To address this challenge, we propose Transformers adaptation procedure, where the regular attention module (of time complexity quadratic in the input's sequence length) is replaced by the light (computationally efficient) attention block (e.g. linear attention from Performers). We propose the so-called up-training strategy, where either during the pre-training or fine-tuning of the original model, attention replacement is conducted. The training continues, but with the efficient attention mechanism.
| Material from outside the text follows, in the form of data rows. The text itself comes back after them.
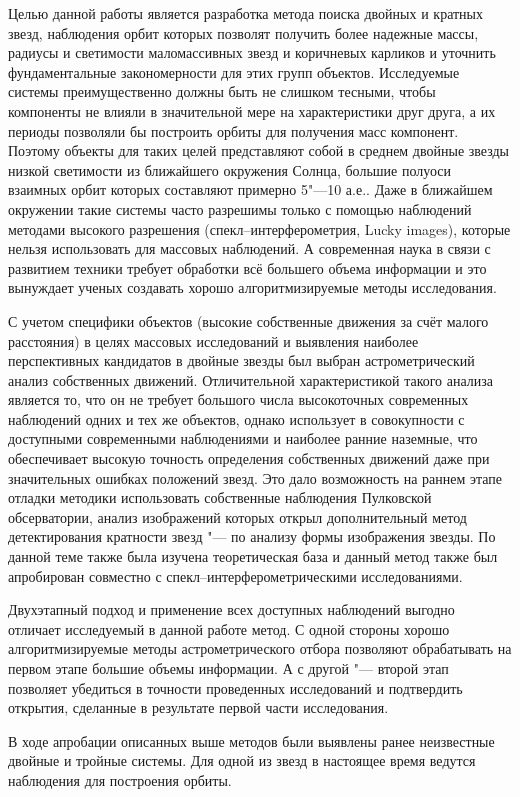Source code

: Целью данной работы является разработка метода поиска двойных и кратных звезд, наблюдения орбит которых позволят получить более надежные массы, радиусы и светимости маломассивных звезд и коричневых карликов и уточнить фундаментальные закономерности для этих групп объектов. Исследуемые системы преимущественно должны быть не слишком тесными, чтобы компоненты не влияли в значительной мере на характеристики друг друга, а их периоды позволяли бы построить орбиты для получения масс компонент. Поэтому объекты для таких целей представляют собой в среднем двойные звезды низкой светимости из ближайшего окружения Солнца, большие полуоси взаимных орбит которых составляют примерно 5"---10 а.е.. Даже в ближайшем окружении такие системы часто разрешимы только  с помощью наблюдений методами высокого разрешения  (спекл--интерферометрия, Lucky images), которые нельзя использовать для массовых наблюдений. А современная наука в связи с развитием техники требует обработки всё большего объема информации и это вынуждает ученых создавать хорошо алгоритмизируемые методы исследования.

С учетом специфики объектов (высокие собственные движения за счёт малого расстояния) в целях массовых исследований и выявления наиболее перспективных кандидатов в двойные звезды был выбран астрометрический анализ собственных движений. Отличительной характеристикой  такого анализа является то, что он не требует большого числа высокоточных современных наблюдений одних и тех же объектов, однако использует в совокупности с доступными современными наблюдениями и наиболее ранние наземные, что обеспечивает высокую точность определения собственных движений даже при значительных ошибках положений звезд. Это дало возможность на раннем этапе отладки методики использовать собственные наблюдения Пулковской обсерватории, анализ изображений которых открыл дополнительный метод детектирования кратности звезд "--- по анализу формы изображения звезды. По данной теме также была изучена теоретическая база и данный метод также был апробирован совместно с спекл--интерферометрическими исследованиями.

Двухэтапный подход и применение всех доступных наблюдений выгодно отличает исследуемый в данной работе метод. С одной стороны хорошо алгоритмизируемые методы астрометрического отбора позволяют обрабатывать на первом этапе большие объемы информации. А с другой "--- второй этап позволяет убедиться в точности проведенных исследований и подтвердить открытия, сделанные в результате первой части исследования.

В ходе апробации описанных выше методов были выявлены ранее неизвестные двойные и тройные системы. Для одной из звезд в настоящее время ведутся наблюдения для построения орбиты.

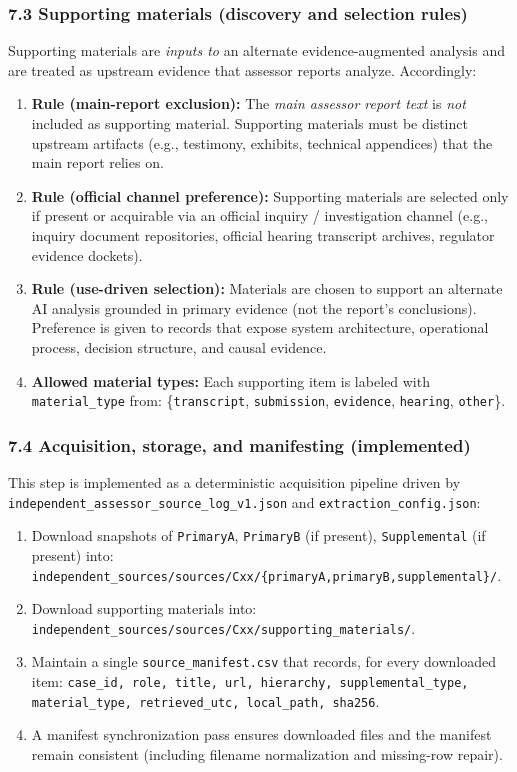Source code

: {\subsubsection*{7.3 Supporting materials (discovery and selection rules)}
Supporting materials are \emph{inputs to} an alternate evidence-augmented analysis and are treated as upstream evidence that assessor reports analyze.
Accordingly:
\begin{enumerate}
  \item \textbf{Rule (main-report exclusion):} The \emph{main assessor report text} is \emph{not} included as supporting material.
        Supporting materials must be distinct upstream artifacts (e.g., testimony, exhibits, technical appendices) that the main report relies on.
  \item \textbf{Rule (official channel preference):} Supporting materials are selected only if present or acquirable via an official inquiry / investigation channel
        (e.g., inquiry document repositories, official hearing transcript archives, regulator evidence dockets).
  \item \textbf{Rule (use-driven selection):} Materials are chosen to support an alternate AI analysis grounded in primary evidence (not the report’s conclusions).
        Preference is given to records that expose system architecture, operational process, decision structure, and causal evidence.
  \item \textbf{Allowed material types:} Each supporting item is labeled with \texttt{material\_type} from:
        \{\texttt{transcript}, \texttt{submission}, \texttt{evidence}, \texttt{hearing}, \texttt{other}\}.
\end{enumerate}

\subsubsection*{7.4 Acquisition, storage, and manifesting (implemented)}
This step is implemented as a deterministic acquisition pipeline driven by \\ \texttt{independent\_assessor\_source\_log\_v1.json}
and \texttt{extraction\_config.json}:
\begin{enumerate}
  \item Download snapshots of \texttt{PrimaryA}, \texttt{PrimaryB} (if present), \texttt{Supplemental} (if present) into:
        \texttt{independent\_sources/sources/Cxx/\{primaryA,primaryB,supplemental\}/}.
  \item Download supporting materials into:
        \texttt{independent\_sources/sources/Cxx/supporting\_materials/}.
  \item Maintain a single \texttt{source\_manifest.csv} that records, for every downloaded item:
        \texttt{case\_id, role, title, url, hierarchy, supplemental\_type, material\_type, retrieved\_utc, local\_path, sha256}.
  \item A manifest synchronization pass ensures downloaded files and the manifest remain consistent (including filename normalization and missing-row repair).
\end{enumerate}

}
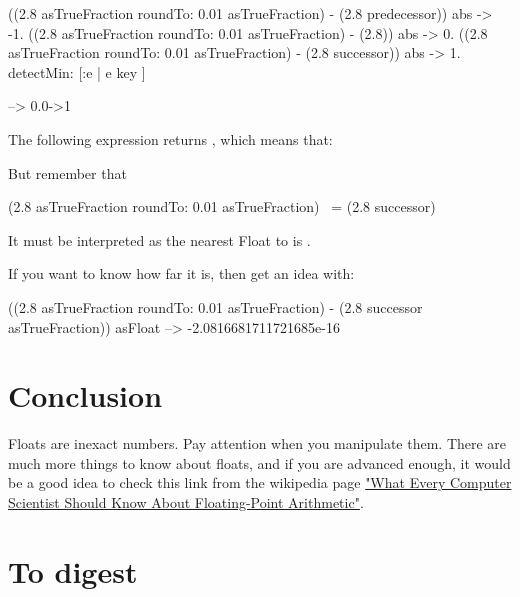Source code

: \documentclass[a4paper,10pt,twoside]{book}
\begin{document}
\begin{code}{}
{
((2.8 asTrueFraction roundTo: 0.01 asTrueFraction) - (2.8 predecessor)) abs -> -1.
((2.8 asTrueFraction roundTo: 0.01 asTrueFraction) - (2.8)) abs -> 0.
((2.8 asTrueFraction roundTo: 0.01 asTrueFraction) - (2.8 successor)) abs -> 1.
} detectMin: [:e | e key ]

--> 0.0->1
\end{code}

The following expression returns , which means that:

But remember that 

\begin{code}{}
(2.8 asTrueFraction roundTo: 0.01 asTrueFraction) ~= (2.8 successor)
\end{code}

It must be interpreted as the nearest Float to  is .

If you want to know how far it is, then get an idea with:

\begin{code}{}
((2.8 asTrueFraction roundTo: 0.01 asTrueFraction) - (2.8 successor asTrueFraction)) asFloat
	--> -2.0816681711721685e-16
\end{code}



\section{Conclusion}
Floats are inexact numbers. Pay attention when you manipulate them.
There are much more things to know about floats, and if you are advanced enough, it would be a good idea to check this link from the wikipedia page \href{http://www.validlab.com/goldberg/paper.pdf}{"What Every Computer Scientist Should Know About Floating-Point Arithmetic"}.



\section{To digest}
\end{document}

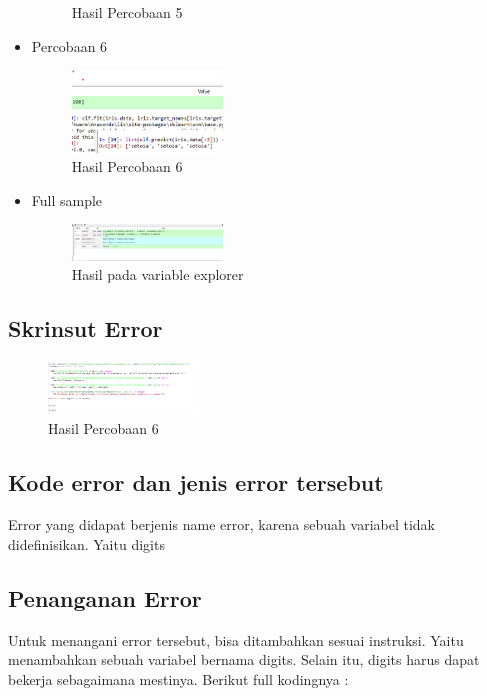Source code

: \begin{itemize}
\begin{figure}[H]
		\centering
		\caption{Hasil Percobaan 5}
	\end{figure}
	\item Percobaan 6  \hfill \break 
	\begin{figure}[H]
		\includegraphics[width=4cm]{figures/1174035/chapter1/5_6_hasil.png}
		\centering
		\caption{Hasil Percobaan 6}
	\end{figure}
	\item Full sample \hfill \break 
	\begin{figure}[H]
		\includegraphics[width=4cm]{figures/1174035/chapter1/5_var.png}
		\centering
		\caption{Hasil pada variable explorer}
	\end{figure}
\end{itemize}
\subsection{Skrinsut Error}
\begin{figure}[H]
	\includegraphics[width=4cm]{figures/1174035/chapter1/skrinsuterror.png}
	\centering
	\caption{Hasil Percobaan 6}
\end{figure}
\subsection{Kode error dan jenis error tersebut}
Error yang didapat berjenis name error, karena sebuah variabel tidak didefinisikan. Yaitu digits

\subsection{Penanganan Error}
Untuk menangani error tersebut, bisa ditambahkan sesuai instruksi. Yaitu menambahkan sebuah variabel bernama digits. Selain itu, digits harus dapat bekerja sebagaimana mestinya. Berikut full kodingnya : 

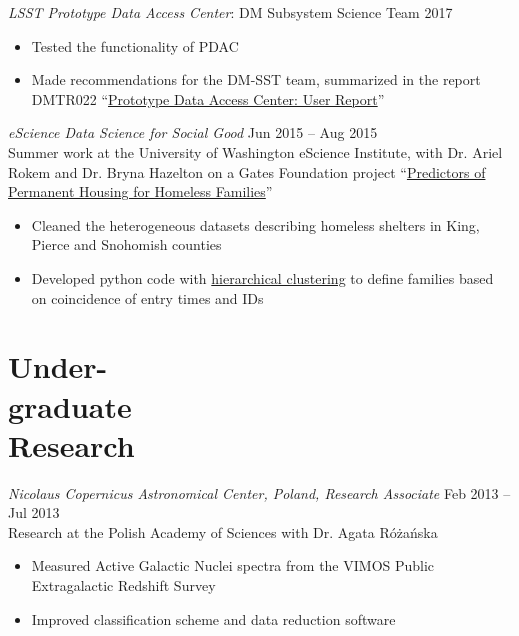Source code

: \documentclass[margin]{res}
\begin{document}
\begin{resume}
{\sl LSST Prototype Data Access Center}: DM Subsystem Science Team \hfill            2017
\begin{itemize}  \itemsep -2pt 
\item Tested the functionality of PDAC
\item Made recommendations for the DM-SST team, summarized in the report DMTR022 ``\href{https://ls.st/DMTR-22}{Prototype Data Access Center: User Report}'' 
\end{itemize}

{\sl eScience Data Science for Social Good} \hfill Jun 2015 -- Aug 2015\\
 Summer work at the University of Washington eScience Institute, with Dr. Ariel Rokem and Dr. Bryna Hazelton  on a Gates Foundation project ``\href{https://escience.washington.edu/get-involved/data-science-for-social-good/dssg-project-summaries-15}{Predictors of Permanent Housing for Homeless Families}''
\begin{itemize}  \itemsep -1pt 
\item Cleaned the heterogeneous datasets describing homeless shelters in King, Pierce and Snohomish counties
\item Developed python code with \href{https://uwescience.github.io/DSSG2015-predicting-permanent-housing/2015-07-27-chris-galaxy-clusters/}{hierarchical clustering}  to define families based on coincidence of entry times and IDs
\end{itemize}


\section{Under-\\graduate\\Research} 

{\sl Nicolaus Copernicus Astronomical Center, Poland, Research Associate} \hfill Feb 2013 -- Jul 2013 \\ Research at the Polish Academy of Sciences  with Dr. Agata R\'{o}\.{z}a\'{n}ska
\begin{itemize}
	\item Measured Active Galactic Nuclei spectra from the VIMOS Public Extragalactic Redshift Survey
	\item Improved classification scheme and data reduction software
\end{itemize}


\end{resume}
\end{document}
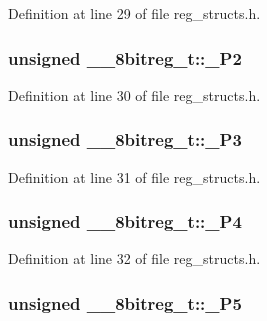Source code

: Definition at line 29 of file reg\-\_\-structs.\-h.

\hypertarget{union____8bitreg__t_a30b9937367ef01f1adc9f4353c9c323e}{
\subsubsection[{\-\_\-\-P2}]{\setlength{\rightskip}{0pt plus 5cm}unsigned \-\_\-\-\_\-8bitreg\-\_\-t\-::\-\_\-\-P2}}\label{union____8bitreg__t_a30b9937367ef01f1adc9f4353c9c323e}


Definition at line 30 of file reg\-\_\-structs.\-h.

\hypertarget{union____8bitreg__t_a5d21a8af52e9e72f540bc6032d7c1047}{
\subsubsection[{\-\_\-\-P3}]{\setlength{\rightskip}{0pt plus 5cm}unsigned \-\_\-\-\_\-8bitreg\-\_\-t\-::\-\_\-\-P3}}\label{union____8bitreg__t_a5d21a8af52e9e72f540bc6032d7c1047}


Definition at line 31 of file reg\-\_\-structs.\-h.

\hypertarget{union____8bitreg__t_a8e1225a088df1088350fd78a57fa38b4}{
\subsubsection[{\-\_\-\-P4}]{\setlength{\rightskip}{0pt plus 5cm}unsigned \-\_\-\-\_\-8bitreg\-\_\-t\-::\-\_\-\-P4}}\label{union____8bitreg__t_a8e1225a088df1088350fd78a57fa38b4}


Definition at line 32 of file reg\-\_\-structs.\-h.

\hypertarget{union____8bitreg__t_a4a51fd205ff67d3523e92697adc2fc86}{
\subsubsection[{\-\_\-\-P5}]{\setlength{\rightskip}{0pt plus 5cm}unsigned \-\_\-\-\_\-8bitreg\-\_\-t\-::\-\_\-\-P5}}\label{union____8bitreg__t_a4a51fd205ff67d3523e92697adc2fc86}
We observe that after a short transition phase, the model adapts quality-wise to the new attention module.  Since this strategy is particularly efficient when efficient linear-attention mechanism from Performers is applied, it becomes our default choice.

Up-training technique is general enough so that it can be applied beyond the scope of Robotics, however we found Robotics a particularly attractive application since fast inference is of critical importance there. We call the resulting mechanism a Self-Adaptive Robust Attention (or SARA). So far, we applied SARA in two settings: (a) the recently introduced Robotic Transformer architecture (RT-2), providing natural language conditioned policy  and leveraging PaLI-5B VLM model, (b) Point Cloud Transformer (PCT) architectures taking as input point clouds. In both settings, the policies are designed for the robotic manipulation. 

In the RT-2 setting, efficient attention is replacing regular attention in the ViT-encoder tower of the PaLI model. Our results show that even for relatively short input sequences for the ViT tower (i.e. lower resolution images or/and images transformed into relatively short sequences of patches), SARA provides substantial speed-ups (14%) and importantly, with no loss of the quality of the adapted policy. While combined with other methods, such as keeping a short history of frames and applying new action tokenization techniques, SARA provides 10%+ accuracy gains.  

Fig. 1: Performer RT-2 VLM policy conditioned on natural language commands in action. Performer's attention is replacing regular attention module in the ViT encoder of the PaLI-5B model which is the algorithmic backbone of the entire policy. The natural language commands are as follows (from upper left to bottom right, rows from left to right): pick water bottle,  pick brown chip bag, pick rxbar blueberry, pick orange can, pick pepsi can, pick octopus toy, pick apple, pick cold brew can, pick catnip toy. SARA applies Performer-ReLU attention.

Fig. 2:  The same setting as above, but this time the natural language commands are more complex and often require certain high-level planning capabilities. The natural language commands are as follows (from upper left to bottom right, rows from left to right): pick 7up can upright, open bottom drawer, move redbull can near rxbar blueberry, move orange can near green rice chip bag, knock water bottle over, close bottom drawer.

Fig. 3:  The scheme of some of the key elements of the PaLI-X backbone of RT-2 from the computational viewpoint, accompanied with the real robot performing text instruction using SARA model. This example applies three-frame history with each frame partitioned into four patches (in practice the number of patches is of course much larger). Frames are encoded via SARA variants of the ViTs (sViT). Text instruction is separately pre-processed by the text Transformer (TT). In the fuser, all resulting embeddings are concatenated and interacting with each other via self-attention. This self-attention block is yet another good candidate for injecting SARA variants. We leave it to future work.

In the PCT setting, SARA is applied to handle point cloud inputs, which even in the smaller scale case can easily reach the size of few thousand points. As, in the RT-2 case,  we do not see any degradation of the quality of the adapted policy, but benefit from the substantial inference gains (see: Video. 1). In fact the accuracy of grasping policies went up by 11% and 2x+ speedups were obtained for point cloud sizes >2K.

Copy of UptrainingPerformerGrasping-timelapse.mp4

Video 1:  The timelapse for the SARA-uptrained policy using PCT encoder. The performance of the policy is not harmed (in fact we observe quality gains), yet speeed-ups in inference are obtained. As for the RT-2,  SARA applies here Performer-ReLU attention.

Fig. 4 : SARA-RT in action for the picking task with point cloud input.

Fig. 5:  As in the left figure. The position of the object requires accurate manipulation.

Fig 6:  Left: Speed tests for SARA-PCT and regular PCT. Reported are mean inference times (averaged over l = 10 random seeds) for PCT encoders (as well as the corresponding standard deviations; see: shaded regions) as functions of the point cloud size. Right: Speed tests (on a CPU). Reported numbers are as in left sub-figure, but for PaLI-ViT encoders as functions of the resolution of the image (xvalue × xvalue) for the default 16 × 16 patch size.